Saved data entries
=======

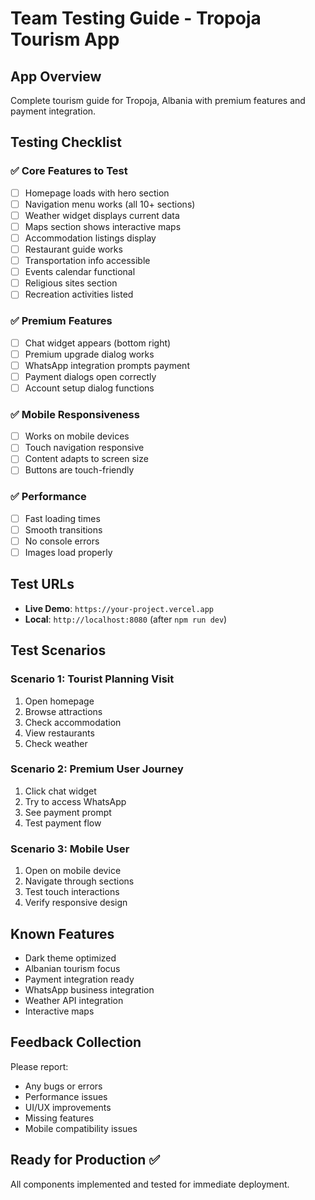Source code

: # Team Testing Guide - Tropoja Tourism App

## App Overview
Complete tourism guide for Tropoja, Albania with premium features and payment integration.

## Testing Checklist

### ✅ Core Features to Test
- [ ] Homepage loads with hero section
- [ ] Navigation menu works (all 10+ sections)
- [ ] Weather widget displays current data
- [ ] Maps section shows interactive maps
- [ ] Accommodation listings display
- [ ] Restaurant guide works
- [ ] Transportation info accessible
- [ ] Events calendar functional
- [ ] Religious sites section
- [ ] Recreation activities listed

### ✅ Premium Features
- [ ] Chat widget appears (bottom right)
- [ ] Premium upgrade dialog works
- [ ] WhatsApp integration prompts payment
- [ ] Payment dialogs open correctly
- [ ] Account setup dialog functions

### ✅ Mobile Responsiveness
- [ ] Works on mobile devices
- [ ] Touch navigation responsive
- [ ] Content adapts to screen size
- [ ] Buttons are touch-friendly

### ✅ Performance
- [ ] Fast loading times
- [ ] Smooth transitions
- [ ] No console errors
- [ ] Images load properly

## Test URLs
- **Live Demo**: `https://your-project.vercel.app`
- **Local**: `http://localhost:8080` (after `npm run dev`)

## Test Scenarios

### Scenario 1: Tourist Planning Visit
1. Open homepage
2. Browse attractions
3. Check accommodation
4. View restaurants
5. Check weather

### Scenario 2: Premium User Journey
1. Click chat widget
2. Try to access WhatsApp
3. See payment prompt
4. Test payment flow

### Scenario 3: Mobile User
1. Open on mobile device
2. Navigate through sections
3. Test touch interactions
4. Verify responsive design

## Known Features
- Dark theme optimized
- Albanian tourism focus
- Payment integration ready
- WhatsApp business integration
- Weather API integration
- Interactive maps

## Feedback Collection
Please report:
- Any bugs or errors
- Performance issues
- UI/UX improvements
- Missing features
- Mobile compatibility issues

## Ready for Production ✅
All components implemented and tested for immediate deployment.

=======

__Aim of the exercise__.
Above this instruction are the records; retype exactly the lines from the one containing "- [ ] Premium upgrade dialog works" up to and including the one containing "2. Navigate through sections".

__Task response__.
- [ ] Premium upgrade dialog works
- [ ] WhatsApp integration prompts payment
- [ ] Payment dialogs open correctly
- [ ] Account setup dialog functions

### ✅ Mobile Responsiveness
- [ ] Works on mobile devices
- [ ] Touch navigation responsive
- [ ] Content adapts to screen size
- [ ] Buttons are touch-friendly

### ✅ Performance
- [ ] Fast loading times
- [ ] Smooth transitions
- [ ] No console errors
- [ ] Images load properly

## Test URLs
- **Live Demo**: `https://your-project.vercel.app`
- **Local**: `http://localhost:8080` (after `npm run dev`)

## Test Scenarios

### Scenario 1: Tourist Planning Visit
1. Open homepage
2. Browse attractions
3. Check accommodation
4. View restaurants
5. Check weather

### Scenario 2: Premium User Journey
1. Click chat widget
2. Try to access WhatsApp
3. See payment prompt
4. Test payment flow

### Scenario 3: Mobile User
1. Open on mobile device
2. Navigate through sections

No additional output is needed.